***** RECORDS FOR THE TASK
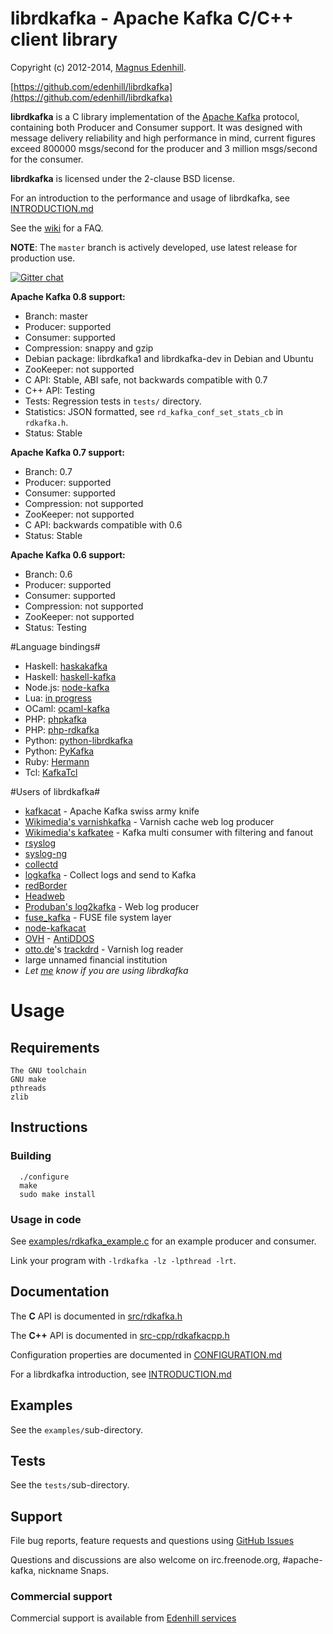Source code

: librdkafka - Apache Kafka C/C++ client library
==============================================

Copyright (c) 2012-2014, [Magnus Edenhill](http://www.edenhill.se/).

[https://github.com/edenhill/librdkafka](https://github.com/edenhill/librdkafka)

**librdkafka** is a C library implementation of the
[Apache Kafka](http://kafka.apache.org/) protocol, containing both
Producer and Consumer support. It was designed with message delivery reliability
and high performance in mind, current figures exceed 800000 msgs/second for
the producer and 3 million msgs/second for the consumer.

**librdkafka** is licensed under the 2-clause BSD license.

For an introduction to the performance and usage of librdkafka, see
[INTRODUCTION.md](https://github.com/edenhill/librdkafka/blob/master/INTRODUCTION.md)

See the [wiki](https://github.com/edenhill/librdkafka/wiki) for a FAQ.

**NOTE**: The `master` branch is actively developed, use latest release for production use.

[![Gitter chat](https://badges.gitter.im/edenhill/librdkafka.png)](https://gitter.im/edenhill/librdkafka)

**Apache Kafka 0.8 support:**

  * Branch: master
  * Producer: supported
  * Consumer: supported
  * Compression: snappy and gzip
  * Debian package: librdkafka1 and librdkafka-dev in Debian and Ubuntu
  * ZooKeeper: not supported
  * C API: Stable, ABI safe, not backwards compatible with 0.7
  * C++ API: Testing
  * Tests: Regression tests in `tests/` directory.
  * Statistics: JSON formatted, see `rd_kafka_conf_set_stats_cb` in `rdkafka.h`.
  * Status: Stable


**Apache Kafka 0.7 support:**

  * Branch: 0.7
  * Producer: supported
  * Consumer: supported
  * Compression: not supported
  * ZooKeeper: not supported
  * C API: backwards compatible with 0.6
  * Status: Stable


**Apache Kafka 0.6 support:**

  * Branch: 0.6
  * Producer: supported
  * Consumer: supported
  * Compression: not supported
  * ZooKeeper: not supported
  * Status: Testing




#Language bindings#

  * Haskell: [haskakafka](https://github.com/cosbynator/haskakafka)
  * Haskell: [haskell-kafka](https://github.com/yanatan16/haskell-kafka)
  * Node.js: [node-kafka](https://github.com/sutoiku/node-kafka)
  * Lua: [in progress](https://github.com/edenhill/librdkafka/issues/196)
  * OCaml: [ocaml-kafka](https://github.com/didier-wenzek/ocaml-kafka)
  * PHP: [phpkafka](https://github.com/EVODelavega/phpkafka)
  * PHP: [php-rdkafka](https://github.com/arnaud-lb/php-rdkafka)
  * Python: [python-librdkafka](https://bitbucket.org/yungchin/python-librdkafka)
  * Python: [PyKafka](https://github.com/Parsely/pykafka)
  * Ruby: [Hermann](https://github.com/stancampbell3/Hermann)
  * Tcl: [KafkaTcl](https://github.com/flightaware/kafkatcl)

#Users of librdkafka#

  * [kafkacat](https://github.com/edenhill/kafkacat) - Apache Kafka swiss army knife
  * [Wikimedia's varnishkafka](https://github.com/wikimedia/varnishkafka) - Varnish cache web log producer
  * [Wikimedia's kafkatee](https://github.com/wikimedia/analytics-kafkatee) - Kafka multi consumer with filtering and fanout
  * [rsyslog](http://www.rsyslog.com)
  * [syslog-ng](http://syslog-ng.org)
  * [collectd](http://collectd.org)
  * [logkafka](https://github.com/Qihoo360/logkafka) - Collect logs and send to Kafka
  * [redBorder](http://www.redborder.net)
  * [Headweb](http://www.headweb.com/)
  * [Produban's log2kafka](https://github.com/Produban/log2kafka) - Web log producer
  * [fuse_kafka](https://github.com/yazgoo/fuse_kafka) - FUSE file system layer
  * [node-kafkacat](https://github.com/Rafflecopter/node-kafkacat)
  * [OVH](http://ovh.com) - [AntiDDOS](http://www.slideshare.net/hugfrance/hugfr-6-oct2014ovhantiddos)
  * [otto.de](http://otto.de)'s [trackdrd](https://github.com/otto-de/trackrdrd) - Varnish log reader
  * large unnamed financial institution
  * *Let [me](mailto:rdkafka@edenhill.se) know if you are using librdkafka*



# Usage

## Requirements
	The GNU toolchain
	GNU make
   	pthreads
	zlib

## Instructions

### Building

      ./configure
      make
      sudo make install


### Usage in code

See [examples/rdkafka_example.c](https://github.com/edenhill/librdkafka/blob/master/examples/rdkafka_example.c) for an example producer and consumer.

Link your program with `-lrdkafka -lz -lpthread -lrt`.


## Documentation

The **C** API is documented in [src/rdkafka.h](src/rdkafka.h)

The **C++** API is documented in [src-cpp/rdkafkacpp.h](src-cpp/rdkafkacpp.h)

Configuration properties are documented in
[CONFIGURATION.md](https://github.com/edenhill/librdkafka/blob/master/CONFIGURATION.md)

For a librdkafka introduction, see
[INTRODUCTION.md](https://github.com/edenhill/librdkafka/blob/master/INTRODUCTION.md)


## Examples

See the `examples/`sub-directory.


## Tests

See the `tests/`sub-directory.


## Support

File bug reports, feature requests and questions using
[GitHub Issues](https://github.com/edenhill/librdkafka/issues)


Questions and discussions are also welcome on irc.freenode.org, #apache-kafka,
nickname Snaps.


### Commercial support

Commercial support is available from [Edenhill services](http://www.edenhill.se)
**********
TO DO ▸ Would you please retype the material above exactly and leave out each picture?

SOLVED PROBLEM ▸
Source code

: librdkafka - Apache Kafka C/C++ client library
==============================================

Copyright (c) 2012-2014, [Magnus Edenhill](http://www.edenhill.se/).

[https://github.com/edenhill/librdkafka](https://github.com/edenhill/librdkafka)

**librdkafka** is a C library implementation of the
[Apache Kafka](http://kafka.apache.org/) protocol, containing both
Producer and Consumer support. It was designed with message delivery reliability
and high performance in mind, current figures exceed 800000 msgs/second for
the producer and 3 million msgs/second for the consumer.

**librdkafka** is licensed under the 2-clause BSD license.

For an introduction to the performance and usage of librdkafka, see
[INTRODUCTION.md](https://github.com/edenhill/librdkafka/blob/master/INTRODUCTION.md)

See the [wiki](https://github.com/edenhill/librdkafka/wiki) for a FAQ.

**NOTE**: The `master` branch is actively developed, use latest release for production use.

[![Gitter chat](https://badges.gitter.im/edenhill/librdkafka.png)](https://gitter.im/edenhill/librdkafka)

**Apache Kafka 0.8 support:**

  * Branch: master
  * Producer: supported
  * Consumer: supported
  * Compression: snappy and gzip
  * Debian package: librdkafka1 and librdkafka-dev in Debian and Ubuntu
  * ZooKeeper: not supported
  * C API: Stable, ABI safe, not backwards compatible with 0.7
  * C++ API: Testing
  * Tests: Regression tests in `tests/` directory.
  * Statistics: JSON formatted, see `rd_kafka_conf_set_stats_cb` in `rdkafka.h`.
  * Status: Stable


**Apache Kafka 0.7 support:**

  * Branch: 0.7
  * Producer: supported
  * Consumer: supported
  * Compression: not supported
  * ZooKeeper: not supported
  * C API: backwards compatible with 0.6
  * Status: Stable


**Apache Kafka 0.6 support:**

  * Branch: 0.6
  * Producer: supported
  * Consumer: supported
  * Compression: not supported
  * ZooKeeper: not supported
  * Status: Testing




#Language bindings#

  * Haskell: [haskakafka](https://github.com/cosbynator/haskakafka)
  * Haskell: [haskell-kafka](https://github.com/yanatan16/haskell-kafka)
  * Node.js: [node-kafka](https://github.com/sutoiku/node-kafka)
  * Lua: [in progress](https://github.com/edenhill/librdkafka/issues/196)
  * OCaml: [ocaml-kafka](https://github.com/didier-wenzek/ocaml-kafka)
  * PHP: [phpkafka](https://github.com/EVODelavega/phpkafka)
  * PHP: [php-rdkafka](https://github.com/arnaud-lb/php-rdkafka)
  * Python: [python-librdkafka](https://bitbucket.org/yungchin/python-librdkafka)
  * Python: [PyKafka](https://github.com/Parsely/pykafka)
  * Ruby: [Hermann](https://github.com/stancampbell3/Hermann)
  * Tcl: [KafkaTcl](https://github.com/flightaware/kafkatcl)

#Users of librdkafka#

  * [kafkacat](https://github.com/edenhill/kafkacat) - Apache Kafka swiss army knife
  * [Wikimedia's varnishkafka](https://github.com/wikimedia/varnishkafka) - Varnish cache web log producer
  * [Wikimedia's kafkatee](https://github.com/wikimedia/analytics-kafkatee) - Kafka multi consumer with filtering and fanout
  * [rsyslog](http://www.rsyslog.com)
  * [syslog-ng](http://syslog-ng.org)
  * [collectd](http://collectd.org)
  * [logkafka](https://github.com/Qihoo360/logkafka) - Collect logs and send to Kafka
  * [redBorder](http://www.redborder.net)
  * [Headweb](http://www.headweb.com/)
  * [Produban's log2kafka](https://github.com/Produban/log2kafka) - Web log producer
  * [fuse_kafka](https://github.com/yazgoo/fuse_kafka) - FUSE file system layer
  * [node-kafkacat](https://github.com/Rafflecopter/node-kafkacat)
  * [OVH](http://ovh.com) - [AntiDDOS](http://www.slideshare.net/hugfrance/hugfr-6-oct2014ovhantiddos)
  * [otto.de](http://otto.de)'s [trackdrd](https://github.com/otto-de/trackrdrd) - Varnish log reader
  * large unnamed financial institution
  * *Let [me](mailto:rdkafka@edenhill.se) know if you are using librdkafka*



# Usage

## Requirements
	The GNU toolchain
	GNU make
   	pthreads
	zlib

## Instructions

### Building

      ./configure
      make
      sudo make install


### Usage in code

See [examples/rdkafka_example.c](https://github.com/edenhill/librdkafka/blob/master/examples/rdkafka_example.c) for an example producer and consumer.

Link your program with `-lrdkafka -lz -lpthread -lrt`.


## Documentation

The **C** API is documented in [src/rdkafka.h](src/rdkafka.h)

The **C++** API is documented in [src-cpp/rdkafkacpp.h](src-cpp/rdkafkacpp.h)

Configuration properties are documented in
[CONFIGURATION.md](https://github.com/edenhill/librdkafka/blob/master/CONFIGURATION.md)

For a librdkafka introduction, see
[INTRODUCTION.md](https://github.com/edenhill/librdkafka/blob/master/INTRODUCTION.md)


## Examples

See the `examples/`sub-directory.


## Tests

See the `tests/`sub-directory.


## Support

File bug reports, feature requests and questions using
[GitHub Issues](https://github.com/edenhill/librdkafka/issues)


Questions and discussions are also welcome on irc.freenode.org, #apache-kafka,
nickname Snaps.


### Commercial support

Commercial support is available from [Edenhill services](http://www.edenhill.se)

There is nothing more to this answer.